PROBLEM DETAILS: Report every line below that has the string "https" in it.

RECORDS FOR THIS EXERCISE:
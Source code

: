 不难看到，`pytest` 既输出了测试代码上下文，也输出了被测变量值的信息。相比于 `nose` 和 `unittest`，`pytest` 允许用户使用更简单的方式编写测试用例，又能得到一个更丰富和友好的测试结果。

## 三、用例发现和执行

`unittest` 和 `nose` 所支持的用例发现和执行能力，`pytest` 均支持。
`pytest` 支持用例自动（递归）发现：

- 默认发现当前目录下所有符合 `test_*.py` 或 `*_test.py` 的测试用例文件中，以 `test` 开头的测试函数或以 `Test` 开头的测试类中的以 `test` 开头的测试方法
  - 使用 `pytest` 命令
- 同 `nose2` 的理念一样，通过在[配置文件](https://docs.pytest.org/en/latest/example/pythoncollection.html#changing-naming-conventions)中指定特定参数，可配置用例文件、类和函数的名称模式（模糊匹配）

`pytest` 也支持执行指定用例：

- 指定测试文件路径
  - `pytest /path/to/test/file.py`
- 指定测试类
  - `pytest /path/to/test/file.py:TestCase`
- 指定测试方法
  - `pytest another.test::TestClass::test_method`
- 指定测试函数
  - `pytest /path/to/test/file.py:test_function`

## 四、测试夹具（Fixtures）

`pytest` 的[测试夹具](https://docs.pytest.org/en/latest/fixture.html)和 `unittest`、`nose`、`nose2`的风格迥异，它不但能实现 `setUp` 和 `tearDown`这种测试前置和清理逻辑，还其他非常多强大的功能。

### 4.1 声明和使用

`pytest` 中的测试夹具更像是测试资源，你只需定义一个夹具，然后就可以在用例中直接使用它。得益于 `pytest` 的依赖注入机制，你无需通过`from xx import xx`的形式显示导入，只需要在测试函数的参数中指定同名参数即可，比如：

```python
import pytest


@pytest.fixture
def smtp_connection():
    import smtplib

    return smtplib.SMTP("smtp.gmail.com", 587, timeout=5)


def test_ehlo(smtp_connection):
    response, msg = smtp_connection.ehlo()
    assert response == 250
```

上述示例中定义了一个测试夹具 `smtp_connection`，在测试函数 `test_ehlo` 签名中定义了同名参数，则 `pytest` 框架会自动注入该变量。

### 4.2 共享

EXERCISE SOLUTION:
- 同 `nose2` 的理念一样，通过在[配置文件](https://docs.pytest.org/en/latest/example/pythoncollection.html#changing-naming-conventions)中指定特定参数，可配置用例文件、类和函数的名称模式（模糊匹配）
`pytest` 的[测试夹具](https://docs.pytest.org/en/latest/fixture.html)和 `unittest`、`nose`、`nose2`的风格迥异，它不但能实现 `setUp` 和 `tearDown`这种测试前置和清理逻辑，还其他非常多强大的功能。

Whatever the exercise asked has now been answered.